Compute Probabilities: We feed the validation feature matrix $X_{val}$ into our hypothesis function. This computes the predicted probability for each tweet in the validation set. $$\hat{P}_{val} = g(X_{val} \theta)$$ The result, $\hat{P}_{val}$, is a vector of probabilities, where each element is between 0 and 1.
Apply the Decision Boundary: To get a final class label (0 or 1), we apply our 0.5 threshold to the probability vector. $$y_{pred} = (\hat{P}_{val} \ge 0.5)$$ This operation creates a new vector, y_pred, populated with 0s and 1s, representing the model's final prediction for each tweet (0 for negative, 1 for positive).

6.2. Measuring Performance with Accuracy

Now that we have a prediction vector y_pred, we can compare it to the true labels in $Y_{val}$ to calculate the model's accuracy.

Accuracy is the proportion of predictions that the model got correct.

Compare Predictions to True Labels: We perform an element-wise comparison between our prediction vector y_pred and the true label vector $Y_{val}$. This results in a vector of booleans (True/False) or integers (1/0), where a 1 indicates a correct prediction and a 0 indicates an error.

For example, if y_pred = [0, 1, 1] and Y_val = [0, 0, 1], the comparison yields [1, 0, 1].
Calculate the Accuracy Score: The accuracy is the sum of the correct predictions divided by the total number of examples. $$\text{Accuracy} = \frac{\text{Number of Correct Predictions}}{\text{Total Number of Predictions}} = \frac{\sum_{i=1}^{m} (y_{pred}^{(i)} == y_{val}^{(i)})}{m}$$ Where $m$ is the number of examples in the validation set.
For example, if we had 4 correct predictions out of 5 total tweets, the accuracy would be:
$$\text{Accuracy} = \frac{4}{5} = 0.8$$
This means the model has an 80% accuracy on the validation set.

6.3. A Note on Data Splitting

To ensure an unbiased evaluation, the dataset is typically split into three parts before training begins:

Training Set: The largest portion of the data (e.g., 80%), used to train the model and find the optimal parameters $\theta$.
Validation Set: A smaller portion (e.g., 10%), used to evaluate the model during development and tune hyperparameters (like the learning rate). The accuracy we calculated above is on this set.
Test Set: A final, held-out portion (e.g., 10%) that the model never sees during training or tuning.

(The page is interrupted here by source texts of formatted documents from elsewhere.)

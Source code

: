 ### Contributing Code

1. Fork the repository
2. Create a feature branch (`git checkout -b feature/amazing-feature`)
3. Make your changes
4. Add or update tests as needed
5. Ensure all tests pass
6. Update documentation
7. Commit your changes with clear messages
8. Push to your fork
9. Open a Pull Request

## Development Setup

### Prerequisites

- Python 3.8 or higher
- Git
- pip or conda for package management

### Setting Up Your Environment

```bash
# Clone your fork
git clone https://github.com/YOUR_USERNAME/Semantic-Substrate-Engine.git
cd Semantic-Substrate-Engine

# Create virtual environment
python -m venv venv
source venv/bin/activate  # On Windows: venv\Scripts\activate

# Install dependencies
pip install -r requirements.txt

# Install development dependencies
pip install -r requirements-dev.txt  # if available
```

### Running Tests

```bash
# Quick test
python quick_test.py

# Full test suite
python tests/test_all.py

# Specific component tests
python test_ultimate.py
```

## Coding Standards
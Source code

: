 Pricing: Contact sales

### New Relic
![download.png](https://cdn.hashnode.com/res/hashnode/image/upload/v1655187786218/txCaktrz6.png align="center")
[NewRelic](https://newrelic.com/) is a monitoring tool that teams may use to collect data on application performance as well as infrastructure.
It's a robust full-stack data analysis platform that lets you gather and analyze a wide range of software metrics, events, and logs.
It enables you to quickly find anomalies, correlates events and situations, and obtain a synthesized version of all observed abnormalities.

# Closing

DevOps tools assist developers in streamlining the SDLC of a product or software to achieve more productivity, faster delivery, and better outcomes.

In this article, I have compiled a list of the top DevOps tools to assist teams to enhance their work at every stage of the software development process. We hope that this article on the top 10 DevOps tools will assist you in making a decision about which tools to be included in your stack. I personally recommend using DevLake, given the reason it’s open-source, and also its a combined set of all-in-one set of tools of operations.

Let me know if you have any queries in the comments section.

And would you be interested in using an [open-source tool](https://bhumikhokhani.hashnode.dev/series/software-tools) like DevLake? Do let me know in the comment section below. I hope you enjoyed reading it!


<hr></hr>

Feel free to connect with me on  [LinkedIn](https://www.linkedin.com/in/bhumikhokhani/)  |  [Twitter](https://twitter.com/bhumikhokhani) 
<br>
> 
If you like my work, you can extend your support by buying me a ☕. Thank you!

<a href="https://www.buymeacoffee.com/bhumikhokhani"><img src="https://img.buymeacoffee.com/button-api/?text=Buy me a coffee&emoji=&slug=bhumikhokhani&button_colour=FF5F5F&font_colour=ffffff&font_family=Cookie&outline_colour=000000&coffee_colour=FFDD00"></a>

This set is used only once at the very end to provide a final, unbiased measure of the model's real-world performance.

A common split is 80% for training, 10% for validation, and 10% for testing.

7. Pros and Cons of Logistic Regression

Pros:

Interpretable: The model provides clear probabilities and the coefficients can be interpreted as feature importance.
Efficient: Training and prediction are computationally fast, especially with our 3-feature representation.
No Assumptions: Unlike Naive Bayes, it doesn't assume conditional independence between features.
Probabilistic Output: Provides probability scores, not just binary predictions.

Cons:

Linear Decision Boundary: Can only learn linear relationships between features and the target.
Feature Engineering Required: Requires careful feature engineering (like our word frequency approach) to work well with text data.
May Underfit: For complex patterns, it might not capture all the nuances in the data.
Feature Scaling: Sensitive to the scale of input features, though less critical with our binary features.